SYDNEY, Australia (AP) -- International agencies have been slow to promote circumcision as a means to prevent millions of new HIV infections a year because -- unlike a new drug -- almost no one stands to make money from the treatment, a top health official said Tuesday.

The World Health Organization says male circumcision reduces the risk of female-to-male transmission of the disease by around 60 percent. But only 30 percent of men worldwide have had the procedure, mostly in countries where it is common for religious or health reasons.
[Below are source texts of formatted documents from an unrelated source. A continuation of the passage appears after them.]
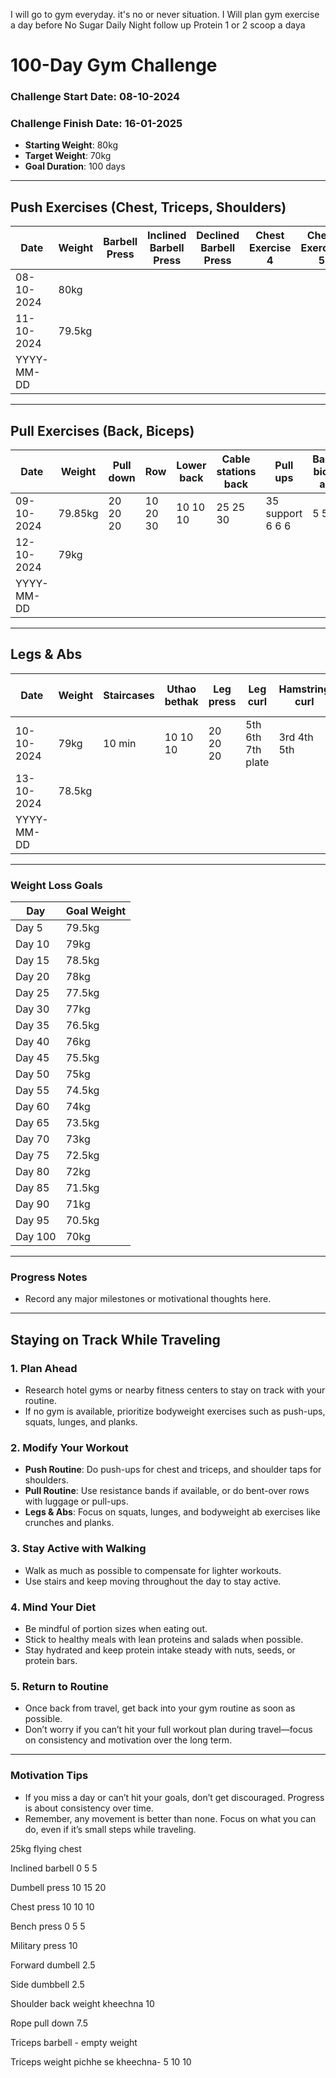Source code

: I will go to gym everyday. it's no or never situation.
I Will plan gym exercise a day before
No Sugar
Daily Night follow up
Protein 1 or 2 scoop a daya

# 100-Day Gym Challenge

### Challenge Start Date: 08-10-2024
### Challenge Finish Date: 16-01-2025
- **Starting Weight**: 80kg
- **Target Weight**: 70kg
- **Goal Duration**: 100 days

---

## Push Exercises (Chest, Triceps, Shoulders)

| Date       | Weight | Barbell Press | Inclined Barbell Press | Declined Barbell Press | Chest Exercise 4 | Chest Exercise 5 | Triceps Exercise 1 | Triceps Exercise 2 | Triceps Exercise 3 | Shoulder Exercise 1 | Shoulder Exercise 2 | Shoulder Exercise 3 | Notes |
| ---------- | ------ | ------------- | ---------------------- | ---------------------- | ---------------- | ---------------- | ------------------ | ------------------ | ------------------ | ------------------- | ------------------- | ------------------- | ----- |
| 08-10-2024 | 80kg   |               |                        |                        |                  |                  |                    |                    |                    |                     |                     |                     |       |
| 11-10-2024 | 79.5kg |               |                        |                        |                  |                  |                    |                    |                    |                     |                     |                     |       |
| YYYY-MM-DD |        |               |                        |                        |                  |                  |                    |                    |                    |                     |                     |                     |       |

---

## Pull Exercises (Back, Biceps)

| Date       | Weight  | Pull down | Row      | Lower back | Cable stations back | Pull ups         | Barbell biceps all 3 | Hammer curl | Biceps dumbell | Fore arms  |
| ---------- | ------- | --------- | -------- | ---------- | ------------------- | ---------------- | -------------------- | ----------- | -------------- | ---------- |
| 09-10-2024 | 79.85kg | 20 20 20  | 10 20 30 | 10 10 10   | 25 25 30            | 35 support 6 6 6 | 5 5 5                | 5 5 5       | 2.5 2.5 2.5    10 10 10     |
| 12-10-2024 | 79kg    |           |          |            |                     |                  |                      |             |                |            |
| YYYY-MM-DD |         |           |          |            |                     |                  |                      |             |                |            |

---

## Legs & Abs

| Date       | Weight | Staircases | Uthao bethak | Leg press | Leg curl          | Hamstring curl | Abs Exercise 1 | Abs Exercise 2 | Abs Exercise 3 | Notes |
| ---------- | ------ | ---------- | ------------ | --------- | ----------------- | -------------- | -------------- | -------------- | -------------- | ----- |
| 10-10-2024 | 79kg   | 10 min     | 10 10 10     | 20 20 20  | 5th 6th 7th plate | 3rd 4th 5th    |                |                |                |       |
| 13-10-2024 | 78.5kg |            |              |           |                   |                |                |                |                |       |
| YYYY-MM-DD |        |            |              |           |                   |                |                |                |                |       |

---

### Weight Loss Goals

| Day         | Goal Weight |
|-------------|-------------|
| Day 5       | 79.5kg      |
| Day 10      | 79kg        |
| Day 15      | 78.5kg      |
| Day 20      | 78kg        |
| Day 25      | 77.5kg      |
| Day 30      | 77kg        |
| Day 35      | 76.5kg      |
| Day 40      | 76kg        |
| Day 45      | 75.5kg      |
| Day 50      | 75kg        |
| Day 55      | 74.5kg      |
| Day 60      | 74kg        |
| Day 65      | 73.5kg      |
| Day 70      | 73kg        |
| Day 75      | 72.5kg      |
| Day 80      | 72kg        |
| Day 85      | 71.5kg      |
| Day 90      | 71kg        |
| Day 95      | 70.5kg      |
| Day 100     | 70kg        |

---

### Progress Notes
- Record any major milestones or motivational thoughts here.

---

## **Staying on Track While Traveling**

### 1. **Plan Ahead**
   - Research hotel gyms or nearby fitness centers to stay on track with your routine.
   - If no gym is available, prioritize bodyweight exercises such as push-ups, squats, lunges, and planks.

### 2. **Modify Your Workout**
   - **Push Routine**: Do push-ups for chest and triceps, and shoulder taps for shoulders.
   - **Pull Routine**: Use resistance bands if available, or do bent-over rows with luggage or pull-ups.
   - **Legs & Abs**: Focus on squats, lunges, and bodyweight ab exercises like crunches and planks.

### 3. **Stay Active with Walking**
   - Walk as much as possible to compensate for lighter workouts.
   - Use stairs and keep moving throughout the day to stay active.

### 4. **Mind Your Diet**
   - Be mindful of portion sizes when eating out.
   - Stick to healthy meals with lean proteins and salads when possible.
   - Stay hydrated and keep protein intake steady with nuts, seeds, or protein bars.

### 5. **Return to Routine**
   - Once back from travel, get back into your gym routine as soon as possible.
   - Don’t worry if you can’t hit your full workout plan during travel—focus on consistency and motivation over the long term.

---

### Motivation Tips
- If you miss a day or can’t hit your goals, don’t get discouraged. Progress is about consistency over time.
- Remember, any movement is better than none. Focus on what you can do, even if it’s small steps while traveling.




25kg flying chest

Inclined barbell 0 5 5 

Dumbell press 10 15 20

Chest press 10 10 10

Bench press 0 5 5 

Military press 10

Forward dumbell 2.5

Side dumbbell 2.5

Shoulder back weight kheechna 10

Rope pull down 7.5

Triceps barbell - empty weight 

Triceps weight pichhe se kheechna- 5 10 10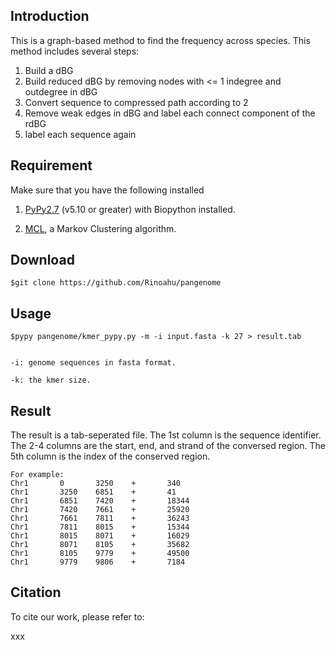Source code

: ## Introduction
This is a graph-based method to find the frequency across species. This method includes several steps:

1. Build a dBG
2. Build reduced dBG by removing nodes with <= 1 indegree and outdegree in dBG
3. Convert sequence to compressed path according to 2
4. Remove weak edges in dBG and label each connect component of the rdBG
5. label each sequence again

## Requirement

Make sure that you have the following installed

1. [PyPy2.7](http://pypy.org/download.html "http://pypy.org/download.html") (v5.10 or greater) with Biopython installed.

2. [MCL](https://micans.org/mcl "https://micans.org/mcl"), a Markov Clustering algorithm.


## Download

    $git clone https://github.com/Rinoahu/pangenome

<!--## Install and Test

    $cd SwiftOrtho
    $bash ./install.sh
    $cd example
    $bash ./run.sh
-->


## Usage
    $pypy pangenome/kmer_pypy.py -m -i input.fasta -k 27 > result.tab


    -i: genome sequences in fasta format.

    -k: the kmer size.


## Result
The result is a tab-seperated file.
The 1st column is the sequence identifier.
The 2-4 columns are the start, end, and strand of the conversed region.
The 5th column is the index of the conserved region.

    For example:
    Chr1       0       3250    +       340
    Chr1       3250    6851    +       41
    Chr1       6851    7420    +       18344
    Chr1       7420    7661    +       25920
    Chr1       7661    7811    +       36243
    Chr1       7811    8015    +       15344
    Chr1       8015    8071    +       16029
    Chr1       8071    8105    +       35682
    Chr1       8105    9779    +       49500
    Chr1       9779    9806    +       7184



## Citation

To cite our work, please refer to:

xxx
Robert Bailey, a professor of epidemiology at the University of Illinois, said uncircumcised men are 2-1/2 times more likely to contract the virus from female partners, based on random control trials conducted in parts of Africa hardest-hit by the epidemic.

But international agencies have been slow to implement the procedure despite mounting evidence of its efficacy in preventing new HIV infections, Bailey told a major international AIDS conference in Sydney, Australia.

"One cannot help but contemplate that if it were a drug or a compound or a shot with a label, international agencies and donors would have been fighting to be the first to make it available many months, even years, ago," he said.

"But no one stands to profit from male circumcision -- no one but the 4,000 in Africa who will be infected tomorrow," added Bailey, who has conducted circumcision-related studies in Uganda, Kenya, Malawi, Zambia and the United States.

Studies suggest that widespread male circumcision in sub-Saharan Africa could prevent 5.7 million new cases of the disease and 3 million deaths over 20 years.

If just 50 percent of men underwent the procedure in parts of South Africa, which has one of the world's highest rates of HIV/AIDS infection, incidents of the disease among heterosexual men could by reduced by up to 9 percent over 10 years, Bailey said.

"In other words, circumcision could drive the epidemic to a declining state toward extinction," Bailey said. "We must make safe, affordable, voluntary circumcision available now."

The World Health Organization issued a statement in March urging heterosexual men to undergo the procedure because of compelling evidence that it reduces their risk of getting the disease.

However, it cautioned that male circumcision is not a complete protection against HIV, and said men should still use condoms and take other precautions such as abstinence, delaying the start of sexual activity and reducing the number of sexual partners.